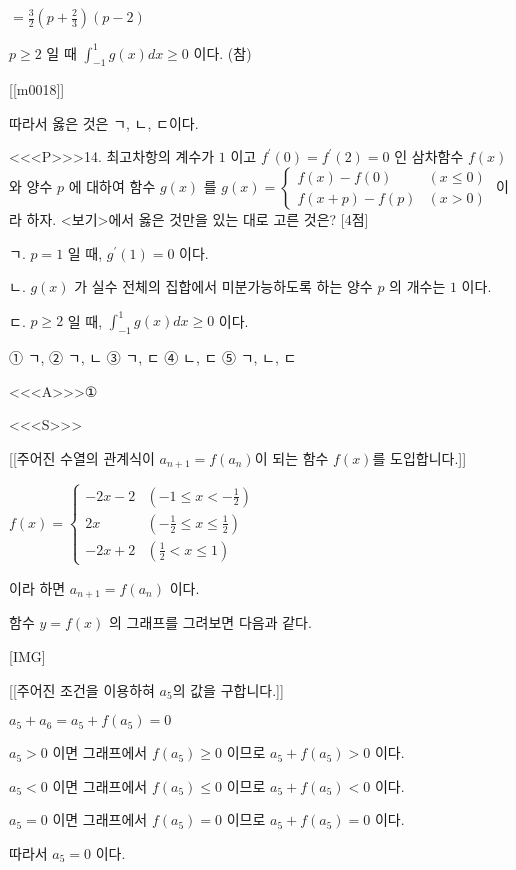 \documentclass{oblivoir}
\begin{document}
$=\frac{3}{2}\left(p+\frac{2}{3}\right)(p-2)$

$p \geq 2 $ 일 때 $\int_{-1}^{1} g(x) d x \geq 0 $ 이다. (참)

[[m0018]]

따라서 옳은 것은 ㄱ, ㄴ, ㄷ이다.


<<<P>>>14. 최고차항의 계수가 $1$ 이고 $f^{\prime}(0)=f^{\prime}(2)=0$ 인 삼차함수 $f(x)$ 와 양수 $p$ 에 대하여 함수 $g(x)$ 를
$g(x)= \begin{cases}f(x)-f(0) & (x \leq 0) \\ f(x+p)-f(p) & (x>0)\end{cases}$
이라 하자. <보기>에서 옳은 것만을 있는 대로 고른 것은? [4점]

ㄱ. $p=1$ 일 때, $g^{\prime}(1)=0$ 이다.

ㄴ. $g(x)$ 가 실수 전체의 집합에서 미분가능하도록 하는 양수 $p$ 의 개수는 $1$ 이다.

ㄷ. $p \geq 2$ 일 때, $\int_{-1}^{1} g(x) d x \geq 0$ 이다.

① ㄱ,
② ㄱ, ㄴ
③ ㄱ, ㄷ
④ ㄴ, ㄷ
⑤ ㄱ, ㄴ, ㄷ


<<<A>>>①

<<<S>>>

[[주어진 수열의 관계식이 $a_{n+1}=f\left(a_{n}\right)$이 되는 함수 $f(x)$를 도입합니다.]]

$f(x)=\left\{\begin{array}{cl}-2 x-2 & \left(-1 \leq x<-\frac{1}{2}\right) \\ 2 x & \left(-\frac{1}{2} \leq x \leq \frac{1}{2}\right) \\ -2 x+2 & \left(\frac{1}{2} < x \leq 1\right)\end{array}\right.$

이라 하면 $a_{n+1}=f\left(a_{n}\right)$ 이다.

함수 $y=f(x)$ 의 그래프를 그려보면 다음과 같다.

[IMG]

[[주어진 조건을 이용하혀 $a_{5}$의 값을 구합니다.]]

$a_{5}+a_{6}=a_{5}+f\left(a_{5}\right)=0$

$a_{5}>0 $ 이면 그래프에서 $ f\left(a_{5}\right) \geq 0 $ 이므로 $a_{5}+f\left(a_{5}\right)>0 $ 이다.

$a_{5}<0 $ 이면 그래프에서 $f\left(a_{5}\right) \leq 0 $ 이므로 $a_{5}+f\left(a_{5}\right)<0 $ 이다.

$a_{5}=0 $ 이면 그래프에서 $f\left(a_{5}\right)=0 $ 이므로 $a_{5}+f\left(a_{5}\right)=0 $ 이다.

따라서 $a_{5}=0$ 이다.
\end{document}
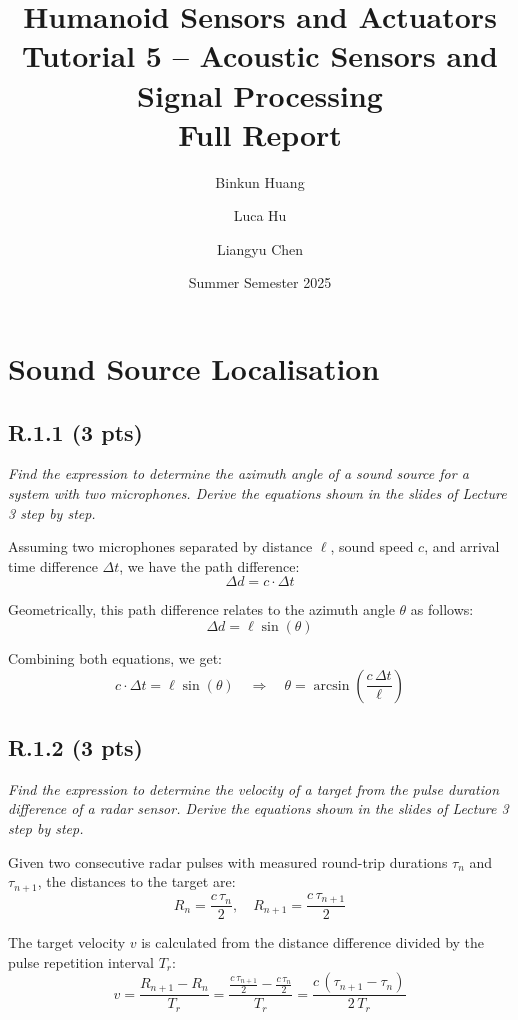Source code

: \documentclass{article}
\title{\textbf{Humanoid Sensors and Actuators}\\
        Tutorial 5 – Acoustic Sensors and Signal Processing\\[4pt]
        Full Report}
\author{Binkun Huang \and Luca Hu \and Liangyu Chen}
\date{Summer Semester 2025}
\begin{document}
\maketitle



\section{Sound Source Localisation}

\subsection*{R.1.1 (3 pts)}
\emph{Find the expression to determine the azimuth angle of a sound source for a system with two microphones. Derive the equations shown in the slides of Lecture 3 step by step.}

Assuming two microphones separated by distance $\ell$, sound speed $c$, and arrival time difference $\Delta t$, we have the path difference:
\[
\Delta d = c \cdot \Delta t
\]

Geometrically, this path difference relates to the azimuth angle $\theta$ as follows:
\[
\Delta d = \ell \sin(\theta)
\]

Combining both equations, we get:
\[
c \cdot \Delta t = \ell \sin(\theta) \quad \Rightarrow \quad \theta = \arcsin\left(\frac{c\,\Delta t}{\ell}\right)
\]


\subsection*{R.1.2 (3 pts)}
\emph{Find the expression to determine the velocity of a target from the pulse duration difference of a radar sensor. Derive the equations shown in the slides of Lecture 3 step by step.}

Given two consecutive radar pulses with measured round-trip durations $\tau_n$ and $\tau_{n+1}$, the distances to the target are:
\[
R_n = \frac{c\,\tau_n}{2}, \quad R_{n+1} = \frac{c\,\tau_{n+1}}{2}
\]

The target velocity $v$ is calculated from the distance difference divided by the pulse repetition interval $T_r$:
\[
v = \frac{R_{n+1}-R_n}{T_r} = \frac{\frac{c\,\tau_{n+1}}{2}-\frac{c\,\tau_n}{2}}{T_r} = \frac{c\,(\tau_{n+1}-\tau_n)}{2\,T_r}
\]
\end{document}
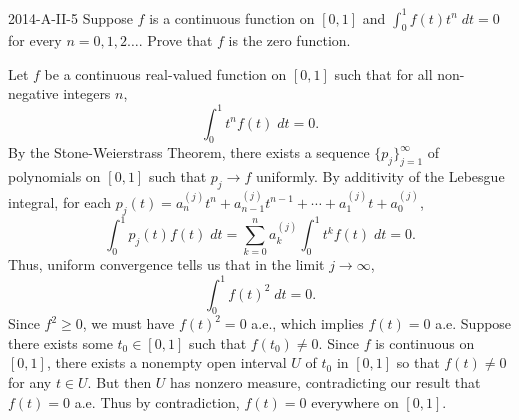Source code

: \documentclass{article}
\begin{document}
	\begin{prb}{2014-A-II-5}
		Suppose $f$ is a continuous function on $[0,1]$ and $\int_0^1f(t)t^n\;dt = 0$ for every $n = 0,1,2\ldots$. Prove that $f$ is the zero function. 
	\end{prb}
	Let $f$ be a continuous real-valued function on $[0,1]$ such that for all non-negative integers $n$, 
	\begin{equation*}
		\int_0^1t^nf(t)\;dt = 0. 
	\end{equation*}
	By the Stone-Weierstrass Theorem, there exists a sequence $\{p_j\}_{j = 1}^{\infty}$ of polynomials on $[0,1]$ such that $p_j \to f$ uniformly. By additivity of the Lebesgue integral, for each $p_j(t) = a^{(j)}_nt^n + a^{(j)}_{n-1}t^{n-1} + \dotsm + a^{(j)}_{1}t + a_{0}^{(j)}$, 
	\begin{equation*}
		\int_{0}^{1}p_j(t)f(t)\;dt = \sum_{k  = 0}^{n}a_{k}^{(j)}\int_{0}^1t^{k}f(t)\;dt = 0. 
	\end{equation*}
	Thus, uniform convergence tells us that in the limit $j \to \infty$, 
	\begin{equation*}
		\int_{0}^{1}f(t)^2\;dt = 0. 
	\end{equation*}
	Since $f^2 \geq 0$, we must have $f(t)^2 = 0$ a.e., which implies $f(t) =0$ a.e. Suppose there exists some $t_0 \in [0,1]$ such that $f(t_0) \neq 0$. Since $f$ is continuous on $[0,1]$, there exists a nonempty open interval $U$ of $t_0$ in $[0,1]$ so that $f(t) \neq 0$ for any $t \in U$. But then $U$ has nonzero measure, contradicting our result that $f(t) =0 $ a.e. Thus by contradiction, $f(t) = 0$ everywhere on $[0,1]$. 
	
\end{document}
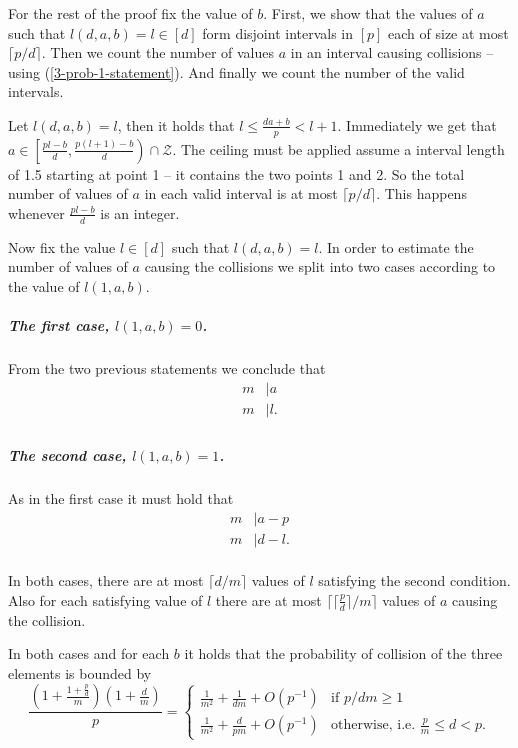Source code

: \documentclass{article}
\begin{document}
For the rest of the proof fix the value of $b$. 
First, we show that the values of $a$ such that $l(d, a, b) = l \in [d]$ form disjoint intervals in $[p]$ each of size at most $\lceil p/d \rceil$.
Then we count the number of values $a$ in an interval causing collisions -- using (\ref{3-prob-1-statement}).
And finally we count the number of the valid intervals.

Let $l(d, a, b) = l$, then it holds that $l \leq \frac{da + b}{p} < l + 1$. Immediately we get that $a \in \left[\frac{pl - b}{d}, \frac{p(l + 1) - b}{d}\right) \cap \mathcal{Z}$. The ceiling must be applied assume a interval length of 1.5 starting at point 1 -- it contains the two points 1 and 2. So the total number of values of $a$ in each valid interval is at most $\lceil p / d \rceil$. This happens whenever $\frac{pl - b}{d}$ is an integer.

Now fix the value $l \in [d]$ such that $l(d, a, b) = l$.
In order to estimate the number of values of $a$ causing the collisions we split into two cases according to the value of $l(1, a, b)$.

\subparagraph{The first case, $l(1, a, b) = 0$.} 
From the two previous statements we conclude that
\begin{align*}
	m & \mid a \\
	m & \mid l. \\
\end{align*}

\subparagraph{The second case, $l(1, a, b) = 1$.}
As in the first case it must hold that
\begin{align*}
	m & \mid a - p \\
	m & \mid d - l. \\
\end{align*}

In both cases, there are at most $\lceil d/m \rceil$ values of $l$ satisfying the second condition.
Also for each satisfying value of $l$ there are at most $\lceil \lceil\frac{p}{d}\rceil / m \rceil$ values of $a$ causing the collision.

In both cases and for each $b$ it holds that the probability of collision of the three elements is bounded by
\[
\frac{\left(1 + \frac{1 + \frac{p}{d}}{m}\right)\left(1 + \frac{d}{m}\right)}{p} =
\begin{cases}
	\frac{1}{m^2} + \frac{1}{dm} + O\left(p^{-1}\right) & \mbox{if } p/dm \geq 1 \\
	\frac{1}{m^2} + \frac{d}{pm} + O\left(p^{-1}\right) & \mbox{otherwise, i.e. } \frac{p}{m} \leq d < p.
\end{cases}
\]
\end{document}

● ● ● ● ● ● ●

WORK ORDER: Every line in the data above that contains the word "step" should be copied.

RESPONSE BELOW:
\emph{Find the expression to determine the azimuth angle of a sound source for a system with two microphones. Derive the equations shown in the slides of Lecture 3 step by step.}
\emph{Find the expression to determine the velocity of a target from the pulse duration difference of a radar sensor. Derive the equations shown in the slides of Lecture 3 step by step.}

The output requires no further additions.